[Source information]
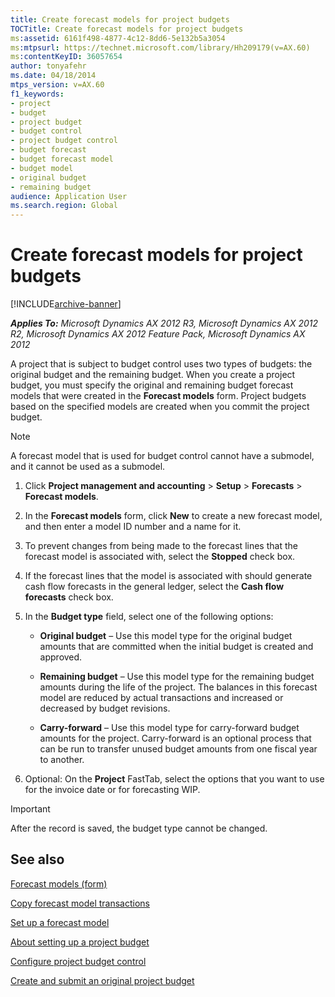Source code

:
 ```yaml
---
title: Create forecast models for project budgets
TOCTitle: Create forecast models for project budgets
ms:assetid: 6161f498-4877-4c12-8dd6-5e132b5a3054
ms:mtpsurl: https://technet.microsoft.com/library/Hh209179(v=AX.60)
ms:contentKeyID: 36057654
author: tonyafehr
ms.date: 04/18/2014
mtps_version: v=AX.60
f1_keywords:
- project
- budget
- project budget
- budget control
- project budget control
- budget forecast
- budget forecast model
- budget model
- original budget
- remaining budget
audience: Application User
ms.search.region: Global
---
```


# Create forecast models for project budgets 


[!INCLUDE[archive-banner](includes/archive-banner.md)]


_**Applies To:** Microsoft Dynamics AX 2012 R3, Microsoft Dynamics AX 2012 R2, Microsoft Dynamics AX 2012 Feature Pack, Microsoft Dynamics AX 2012_

A project that is subject to budget control uses two types of budgets: the original budget and the remaining budget. When you create a project budget, you must specify the original and remaining budget forecast models that were created in the **Forecast models** form. Project budgets based on the specified models are created when you commit the project budget.


> [!NOTE]
> <P>A forecast model that is used for budget control cannot have a submodel, and it cannot be used as a submodel.</P>



1.  Click **Project management and accounting** \> **Setup** \> **Forecasts** \> **Forecast models**.

2.  In the **Forecast models** form, click **New** to create a new forecast model, and then enter a model ID number and a name for it.

3.  To prevent changes from being made to the forecast lines that the forecast model is associated with, select the **Stopped** check box.

4.  If the forecast lines that the model is associated with should generate cash flow forecasts in the general ledger, select the **Cash flow forecasts** check box.

5.  In the **Budget type** field, select one of the following options:
    
      - **Original budget** – Use this model type for the original budget amounts that are committed when the initial budget is created and approved.
    
      - **Remaining budget** – Use this model type for the remaining budget amounts during the life of the project. The balances in this forecast model are reduced by actual transactions and increased or decreased by budget revisions.
    
      - **Carry-forward** – Use this model type for carry-forward budget amounts for the project. Carry-forward is an optional process that can be run to transfer unused budget amounts from one fiscal year to another.

6.  Optional: On the **Project** FastTab, select the options that you want to use for the invoice date or for forecasting WIP.


> [!IMPORTANT]
> <P>After the record is saved, the budget type cannot be changed.</P>



## See also

[Forecast models (form)](https://technet.microsoft.com/library/aa620573\(v=ax.60\))

[Copy forecast model transactions](copy-forecast-model-transactions.md)

[Set up a forecast model](set-up-a-forecast-model.md)

[About setting up a project budget](about-setting-up-a-project-budget.md)

[Configure project budget control](configure-project-budget-control.md)

[Create and submit an original project budget](create-and-submit-an-original-project-budget.md)

  


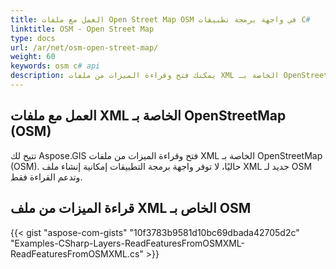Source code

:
 ```yaml
---
title: العمل مع ملفات Open Street Map OSM في واجهة برمجة تطبيقات C#
linktitle: OSM - Open Street Map
type: docs
url: /ar/net/osm-open-street-map/
weight: 60
keywords: osm c# api
description: يمكنك فتح وقراءة الميزات من ملفات XML الخاصة بـ OpenStreetMap (OSM) باستخدام مكتبة GIS C# أو واجهة برمجة التطبيقات.
---
```


## **العمل مع ملفات XML الخاصة بـ OpenStreetMap (OSM)**
تتيح لك Aspose.GIS فتح وقراءة الميزات من ملفات XML الخاصة بـ OpenStreetMap (OSM). حاليًا، لا توفر واجهة برمجة التطبيقات إمكانية إنشاء ملف XML جديد لـ OSM وتدعم القراءة فقط.
## **قراءة الميزات من ملف XML الخاص بـ OSM**
{{< gist "aspose-com-gists" "10f3783b9581d10bc69dbada42705d2c" "Examples-CSharp-Layers-ReadFeaturesFromOSMXML-ReadFeaturesFromOSMXML.cs" >}}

[Task requirements] Print the listing exactly, images excluded.

[Expected output]
Source code

:
 ```yaml
---
title: Create forecast models for project budgets
TOCTitle: Create forecast models for project budgets
ms:assetid: 6161f498-4877-4c12-8dd6-5e132b5a3054
ms:mtpsurl: https://technet.microsoft.com/library/Hh209179(v=AX.60)
ms:contentKeyID: 36057654
author: tonyafehr
ms.date: 04/18/2014
mtps_version: v=AX.60
f1_keywords:
- project
- budget
- project budget
- budget control
- project budget control
- budget forecast
- budget forecast model
- budget model
- original budget
- remaining budget
audience: Application User
ms.search.region: Global
---
```


# Create forecast models for project budgets 


[!INCLUDE[archive-banner](includes/archive-banner.md)]


_**Applies To:** Microsoft Dynamics AX 2012 R3, Microsoft Dynamics AX 2012 R2, Microsoft Dynamics AX 2012 Feature Pack, Microsoft Dynamics AX 2012_

A project that is subject to budget control uses two types of budgets: the original budget and the remaining budget. When you create a project budget, you must specify the original and remaining budget forecast models that were created in the **Forecast models** form. Project budgets based on the specified models are created when you commit the project budget.


> [!NOTE]
> <P>A forecast model that is used for budget control cannot have a submodel, and it cannot be used as a submodel.</P>



1.  Click **Project management and accounting** \> **Setup** \> **Forecasts** \> **Forecast models**.

2.  In the **Forecast models** form, click **New** to create a new forecast model, and then enter a model ID number and a name for it.

3.  To prevent changes from being made to the forecast lines that the forecast model is associated with, select the **Stopped** check box.

4.  If the forecast lines that the model is associated with should generate cash flow forecasts in the general ledger, select the **Cash flow forecasts** check box.

5.  In the **Budget type** field, select one of the following options:
    
      - **Original budget** – Use this model type for the original budget amounts that are committed when the initial budget is created and approved.
    
      - **Remaining budget** – Use this model type for the remaining budget amounts during the life of the project. The balances in this forecast model are reduced by actual transactions and increased or decreased by budget revisions.
    
      - **Carry-forward** – Use this model type for carry-forward budget amounts for the project. Carry-forward is an optional process that can be run to transfer unused budget amounts from one fiscal year to another.

6.  Optional: On the **Project** FastTab, select the options that you want to use for the invoice date or for forecasting WIP.


> [!IMPORTANT]
> <P>After the record is saved, the budget type cannot be changed.</P>



## See also

[Forecast models (form)](https://technet.microsoft.com/library/aa620573\(v=ax.60\))

[Copy forecast model transactions](copy-forecast-model-transactions.md)

[Set up a forecast model](set-up-a-forecast-model.md)

[About setting up a project budget](about-setting-up-a-project-budget.md)

[Configure project budget control](configure-project-budget-control.md)

[Create and submit an original project budget](create-and-submit-an-original-project-budget.md)

  


Source code

:
 ```yaml
---
title: العمل مع ملفات Open Street Map OSM في واجهة برمجة تطبيقات C#
linktitle: OSM - Open Street Map
type: docs
url: /ar/net/osm-open-street-map/
weight: 60
keywords: osm c# api
description: يمكنك فتح وقراءة الميزات من ملفات XML الخاصة بـ OpenStreetMap (OSM) باستخدام مكتبة GIS C# أو واجهة برمجة التطبيقات.
---
```


## **العمل مع ملفات XML الخاصة بـ OpenStreetMap (OSM)**
تتيح لك Aspose.GIS فتح وقراءة الميزات من ملفات XML الخاصة بـ OpenStreetMap (OSM). حاليًا، لا توفر واجهة برمجة التطبيقات إمكانية إنشاء ملف XML جديد لـ OSM وتدعم القراءة فقط.
## **قراءة الميزات من ملف XML الخاص بـ OSM**
{{< gist "aspose-com-gists" "10f3783b9581d10bc69dbada42705d2c" "Examples-CSharp-Layers-ReadFeaturesFromOSMXML-ReadFeaturesFromOSMXML.cs" >}}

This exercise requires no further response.